I should not be “loving” somebody to get them saved. Neither should I be their friend in hopes of eventually winning them to Christ. Being Christian means loving unconditionally. We are not for instance, loving towards people to get them saved, they get saved as a result of seeing our love. The Christian message is not some utilitarian thing. We don’t just love because we are guaranteed a payback, a convert that we can credit to our work.
Are you really loving unconditionally?
Now, utilitarian has a rather large meaning, but for our purposes the following might be a good verse: “Love your neighbor as you love yourself.” There is nothing utilitarian in love. An act of love is not done for another purpose.
Love, in addition to being non-utilitarian, has no ulterior motive either. As soon as it does, it would cease to be loving. Thus, when I am interacting with someone, I always try to keep in mind the love question: “When I am interacting with someone… what is my motive while interacting with them? Do any of my words, body language, or actions have strings attached?”
Recently I was doing an internal motive check and asked myself, “After I meet someone, and realize that they aren’t interested in Christianity, do I stop talking to them?”
And if I do, what does say that say about my motive? When I am being friendly for the sole purpose of converting them, am I not just being a spiritual headhunter? Being friendly and loving to try to make a convert? Or am I being as Jesus was.”

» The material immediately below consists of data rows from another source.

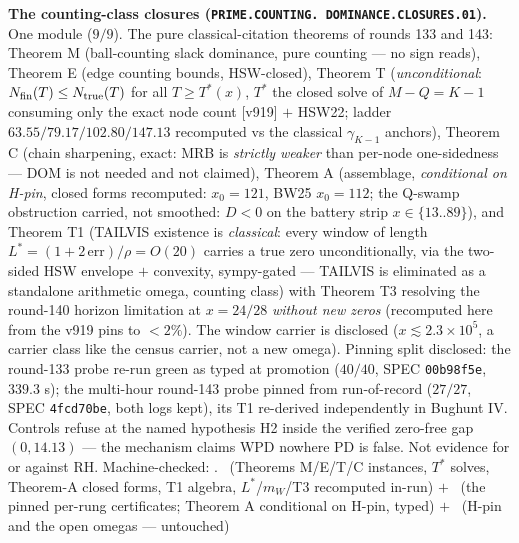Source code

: \par\smallskip\noindent\textbf{The counting-class closures
(\texttt{PRIME.\allowbreak COUNTING.\allowbreak
DOMINANCE.\allowbreak CLOSURES.01}).}
One module ($9/9$).  The pure classical-citation theorems of
rounds 133 and 143: Theorem M (ball-counting slack dominance,
pure counting --- no sign reads), Theorem E (edge counting
bounds, HSW-closed), Theorem T (\emph{unconditional}:
$N_{\rm fin}(T) \le N_{\rm true}(T)$ for all $T \ge T^*(x)$,
$T^*$ the closed solve of $M - Q = K - 1$ consuming only the
exact node count [v919] $+$ HSW22; ladder
$63.55/79.17/102.80/147.13$ recomputed vs the classical
$\gamma_{K-1}$ anchors), Theorem C (chain sharpening, exact:
MRB is \emph{strictly weaker} than per-node one-sidedness ---
DOM is not needed and not claimed), Theorem A (assemblage,
\emph{conditional on H-pin}, closed forms recomputed: $x_0 =
121$, BW25 $x_0 = 112$; the Q-swamp obstruction carried, not
smoothed: $D < 0$ on the battery strip $x \in \{13..89\}$), and
Theorem T1 (TAILVIS existence is \emph{classical}: every window
of length $L^* = (1 + 2\,\mathrm{err})/\rho = O(20)$ carries a
true zero unconditionally, via the two-sided HSW envelope $+$
convexity, sympy-gated --- TAILVIS is eliminated as a standalone
arithmetic omega, counting class) with Theorem T3 resolving the
round-140 horizon limitation at $x = 24/28$ \emph{without new
zeros} (recomputed here from the v919 pins to $< 2\%$).  The
window carrier is disclosed ($x \lesssim 2.3\times10^5$, a
carrier class like the census carrier, not a new omega).
Pinning split disclosed: the round-133 probe re-run green as
typed at promotion ($40/40$, SPEC \texttt{00b98f5e}, $339.3$ s);
the multi-hour round-143 probe pinned from run-of-record
($27/27$, SPEC \texttt{4fcd70be}, both logs kept), its T1
re-derived independently in Bughunt IV.  Controls refuse at the
named hypothesis H2 inside the verified zero-free gap
$(0, 14.13)$ --- the mechanism claims WPD nowhere PD is false.
Not evidence for or against RH.
Machine-checked: .
\mE\ (Theorems M/E/T/C instances, $T^*$ solves, Theorem-A closed
forms, T1 algebra, $L^*$/$m_W$/T3 recomputed in-run) $+$ \mC\
(the pinned per-rung certificates; Theorem A conditional on
H-pin, typed) $+$ \mO\ (H-pin and the open omegas --- untouched)
\par\smallskip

Is my purpose for being friendly or loving or whatever happens to be nice at the moment based on the sneaky motive that I am going to help them get a connection with God? Sure, God’s presence is life changing – obviously! – but if I am firstly trying to get them connected with God, isn’t that a slightly different motive than just being loving? Jesus went about doing good for everybody not just those who were going eventually follow him.